Cost rental homes are delivered by approved housing bodies (AHB’s), local authorities and the Land Development Agency (LDA). The local authorities and approved housing bodies apply for government funding and grants to help cover the cost of building or buying these homes.
Do I qualify for cost rental housing?
Cost rental homes are aimed at people on middle incomes who may have difficulty paying the rent in private rented accommodation, but who don’t meet the income criteria for social housing support.
You qualify for cost rental housing if:
- Your net household income is below €66,000 per annum for Dublin and €59,000 for everywhere else in the country. These income limits were increased from €53,000 nationwide on 1 August 2023.
- You are not getting any social housing supports, including the Housing Assistance Payment (HAP)
- You do not own a property
- Your household size matches the size of the property advertised. For example, a two-bed unit may be suitable for two adults, a couple, or lone parent with 1 or more children.
- You can afford to pay the rent for the home
- Your household has only applied once for a specific cost rental property
Note: Net household income is calculated by adding together the net income for each household member aged 18 and over. Net income means that income tax, universal social charge, PRSI and superannuation contributions are deducted from the relevant gross assessable income.
Eligibility criteria for cost rental homes are set out in SI 755 of 2021.
How do I apply for a cost rental home?
Cost rental homes are new and only a number of these developments have been delivered so far.
When cost rental homes become available, they are advertised online by the AHB, local authority or LDA, depending on who is administering the individual scheme. If you are interested in cost rental housing, you should check the AHB and local authority websites for details on upcoming schemes. You apply for each cost rental home as it becomes available, there is no central application system.
The landlord (AHB, local authority or LDA) decides on the application process for each cost rental scheme. For example, an AHB may take applications online on its website. If there are more applications than homes available, there will be a lottery for places. Every eligible application for each unit type will be entered into a lottery and names will be chosen at random. Each landlord may have a different process for confirming eligibility, including asking for specific documentation.
When you are a cost rental tenant
When you are a cost rental tenant, your landlord will be the organisation who delivered your home. For example, the AHB or local authority who provided your cost rental home or an agent operating on their behalf. You will have a tenancy agreement with the landlord, which will include details about the length of the tenancy, as well as the rights and responsibilities you have as a tenant. With cost rental homes you get longer security of tenure. For example, under one of the first AHB cost rental schemes, the initial tenancy is for 6 years. Then, the tenancy automatically rolls over indefinitely after that, if there are no issues with breaches of tenancy or rent arrears.

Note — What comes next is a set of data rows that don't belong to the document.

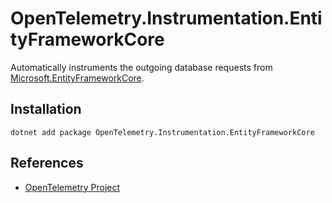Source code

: # OpenTelemetry.Instrumentation.EntityFrameworkCore

Automatically instruments the outgoing database requests from
[Microsoft.EntityFrameworkCore](https://www.nuget.org/packages/Microsoft.EntityFrameworkCore).

## Installation

```shell
dotnet add package OpenTelemetry.Instrumentation.EntityFrameworkCore
```

## References

* [OpenTelemetry Project](https://opentelemetry.io/)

If you are a tenant in cost rental housing, you are protected in residential tenancies legislation. You have some of the same rights as private tenants. For example, you can access the RTB’s dispute resolution process and your tenancy must be registered with the RTB. However, there are some differences, for example, the rent setting process is different and a cost rental tenancy cannot be terminated for the same reasons as private tenancies.
Your rent must be at least 25% below private market rents in the area. Rents are linked to inflation, so any rent increases will be in-line with inflation. Your cost rental tenancy agreement may include information about how often your rent will be reviewed. However, if it does not, the general rules say that rent cannot be reviewed within 12 months of the start of the tenancy and not more than once every 12 months after that. You must get notice of a rent review and this notice must contain specific information about the new rent. If you have a dispute about the new rent, you can bring this to the RTB within 28 days of getting the rent review notice.
If your circumstances change when you are a cost rental tenant, you can continue renting the property. For example, if your household income increases above the income limit after you’ve moved in, you won’t have to move out.